Coastal Carolina Fair President Chip Boling said she was well-mannered, but was asked several times to leave the property.


Students accused of school plot

ROUND ROCK — Two high school students were charged with conspiracy to commit capital murder after authorities uncovered what they described as a plot for a school attack.

The boys, whose names were not released, were arrested Thursday, Williamson County Sheriff’s Department Detective John Foster said.

Detective Foster would not discuss specifics of the McNeil High School students’ purported plan after announcing the arrests Monday. He would not say how police and school officials learned of the plot but added that “we were very fortunate to discover this before it did happen.”

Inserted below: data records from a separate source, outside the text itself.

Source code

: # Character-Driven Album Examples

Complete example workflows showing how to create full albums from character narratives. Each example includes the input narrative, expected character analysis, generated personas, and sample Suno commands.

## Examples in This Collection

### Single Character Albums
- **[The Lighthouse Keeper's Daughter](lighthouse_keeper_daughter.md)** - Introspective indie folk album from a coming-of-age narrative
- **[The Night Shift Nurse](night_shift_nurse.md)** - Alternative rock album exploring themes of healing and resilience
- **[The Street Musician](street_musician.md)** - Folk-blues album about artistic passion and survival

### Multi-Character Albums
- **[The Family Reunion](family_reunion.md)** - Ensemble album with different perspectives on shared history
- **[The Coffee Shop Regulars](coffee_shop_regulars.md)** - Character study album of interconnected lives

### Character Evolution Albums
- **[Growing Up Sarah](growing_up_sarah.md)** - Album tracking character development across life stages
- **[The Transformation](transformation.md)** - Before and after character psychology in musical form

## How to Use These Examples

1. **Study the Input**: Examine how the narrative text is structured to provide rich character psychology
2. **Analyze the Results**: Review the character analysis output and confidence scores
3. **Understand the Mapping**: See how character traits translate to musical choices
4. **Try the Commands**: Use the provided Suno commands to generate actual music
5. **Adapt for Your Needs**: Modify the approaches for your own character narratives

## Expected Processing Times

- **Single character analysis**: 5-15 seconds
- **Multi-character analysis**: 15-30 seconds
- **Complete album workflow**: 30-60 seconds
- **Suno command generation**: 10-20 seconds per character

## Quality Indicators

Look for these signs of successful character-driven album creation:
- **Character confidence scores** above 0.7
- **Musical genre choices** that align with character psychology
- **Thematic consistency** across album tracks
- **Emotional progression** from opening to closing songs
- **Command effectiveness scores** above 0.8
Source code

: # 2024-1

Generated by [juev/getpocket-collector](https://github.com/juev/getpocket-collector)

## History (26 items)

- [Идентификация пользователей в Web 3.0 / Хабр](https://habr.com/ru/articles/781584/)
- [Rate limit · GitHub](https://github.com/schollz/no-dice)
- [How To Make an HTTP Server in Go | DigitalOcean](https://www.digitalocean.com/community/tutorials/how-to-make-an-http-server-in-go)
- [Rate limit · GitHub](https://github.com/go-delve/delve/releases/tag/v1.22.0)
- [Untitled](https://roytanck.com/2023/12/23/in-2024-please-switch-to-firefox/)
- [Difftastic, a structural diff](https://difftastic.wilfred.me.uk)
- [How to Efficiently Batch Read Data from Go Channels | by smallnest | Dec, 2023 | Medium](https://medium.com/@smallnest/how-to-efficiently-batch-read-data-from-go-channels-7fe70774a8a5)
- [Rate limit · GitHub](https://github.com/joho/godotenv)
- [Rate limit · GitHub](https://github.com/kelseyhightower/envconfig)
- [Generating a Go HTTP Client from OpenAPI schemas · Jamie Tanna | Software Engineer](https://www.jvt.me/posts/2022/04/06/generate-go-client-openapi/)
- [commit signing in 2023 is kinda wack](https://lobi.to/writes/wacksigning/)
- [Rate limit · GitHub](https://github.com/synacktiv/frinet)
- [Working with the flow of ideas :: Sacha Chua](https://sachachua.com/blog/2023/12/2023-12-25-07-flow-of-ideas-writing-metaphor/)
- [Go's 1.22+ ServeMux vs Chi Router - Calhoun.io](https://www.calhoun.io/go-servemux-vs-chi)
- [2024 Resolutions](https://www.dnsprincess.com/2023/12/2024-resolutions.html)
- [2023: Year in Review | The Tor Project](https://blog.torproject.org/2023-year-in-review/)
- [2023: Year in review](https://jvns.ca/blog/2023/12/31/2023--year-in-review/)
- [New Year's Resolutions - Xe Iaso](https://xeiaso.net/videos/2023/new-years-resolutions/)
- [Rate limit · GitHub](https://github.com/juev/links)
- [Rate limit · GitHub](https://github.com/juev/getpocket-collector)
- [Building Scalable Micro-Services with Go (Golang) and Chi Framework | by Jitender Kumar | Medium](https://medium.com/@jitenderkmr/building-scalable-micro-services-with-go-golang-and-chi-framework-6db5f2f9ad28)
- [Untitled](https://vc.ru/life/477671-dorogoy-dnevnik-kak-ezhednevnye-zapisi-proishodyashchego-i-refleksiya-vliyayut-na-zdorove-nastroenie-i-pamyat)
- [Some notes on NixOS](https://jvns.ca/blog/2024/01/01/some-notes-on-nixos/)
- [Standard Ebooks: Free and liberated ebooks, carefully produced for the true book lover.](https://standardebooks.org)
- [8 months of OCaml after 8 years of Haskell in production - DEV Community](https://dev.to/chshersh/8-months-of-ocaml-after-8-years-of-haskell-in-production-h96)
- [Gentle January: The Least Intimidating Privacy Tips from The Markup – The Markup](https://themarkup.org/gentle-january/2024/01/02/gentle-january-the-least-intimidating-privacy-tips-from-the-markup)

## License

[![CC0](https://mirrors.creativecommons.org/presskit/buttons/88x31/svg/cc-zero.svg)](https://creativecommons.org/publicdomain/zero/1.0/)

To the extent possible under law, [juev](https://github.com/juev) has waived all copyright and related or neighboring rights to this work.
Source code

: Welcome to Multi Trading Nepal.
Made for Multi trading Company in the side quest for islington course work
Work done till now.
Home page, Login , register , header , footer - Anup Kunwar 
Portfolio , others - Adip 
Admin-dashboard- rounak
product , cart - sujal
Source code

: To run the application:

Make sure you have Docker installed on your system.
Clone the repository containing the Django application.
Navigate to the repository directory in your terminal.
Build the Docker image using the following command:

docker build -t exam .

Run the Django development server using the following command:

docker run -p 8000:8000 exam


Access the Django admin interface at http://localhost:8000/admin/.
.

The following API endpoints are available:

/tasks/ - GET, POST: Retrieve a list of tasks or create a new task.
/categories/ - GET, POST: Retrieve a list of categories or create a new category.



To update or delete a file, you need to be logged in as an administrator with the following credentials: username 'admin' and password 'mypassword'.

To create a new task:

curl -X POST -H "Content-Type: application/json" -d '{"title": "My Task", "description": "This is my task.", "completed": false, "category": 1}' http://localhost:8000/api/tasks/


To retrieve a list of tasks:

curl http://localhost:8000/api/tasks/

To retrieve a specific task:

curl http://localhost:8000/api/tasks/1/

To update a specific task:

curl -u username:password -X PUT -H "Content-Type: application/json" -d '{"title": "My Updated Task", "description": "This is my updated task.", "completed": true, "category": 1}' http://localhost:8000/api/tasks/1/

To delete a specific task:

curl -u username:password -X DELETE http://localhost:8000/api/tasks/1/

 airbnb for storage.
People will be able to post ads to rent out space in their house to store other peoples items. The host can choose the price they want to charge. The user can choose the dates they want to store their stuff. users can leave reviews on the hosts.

Round Rock Independent School District spokeswoman JoyLynn Occhiuzzi would not give the students’ ages or grades but said both were juveniles, which in Texas means younger than 17.


Teen driver charged in school crash

CHEYENNE — Preliminary charges have been filed against an 18-year-old student who witnesses said sped through Cheyenne’s East High School parking lot, hit two students and then slammed into the outside wall of the school’s new locker room, the Wyoming Tribune Eagle reported.

Police Chief Bob Fecht said a blood sample was taken from driver Paul Adamson at Cheyenne Regional Medical Center last Wednesday, the day of the incident. The sample is at the state’s crime lab for toxicology testing.

Chief Fecht said the assistant district attorney has brought initial charges against Mr. Adamson. They include reckless endangerment and driving while under the influence of an inhalant.

Additional charges may be filed against Mr. Adamson related to property damage at the high school, officials said.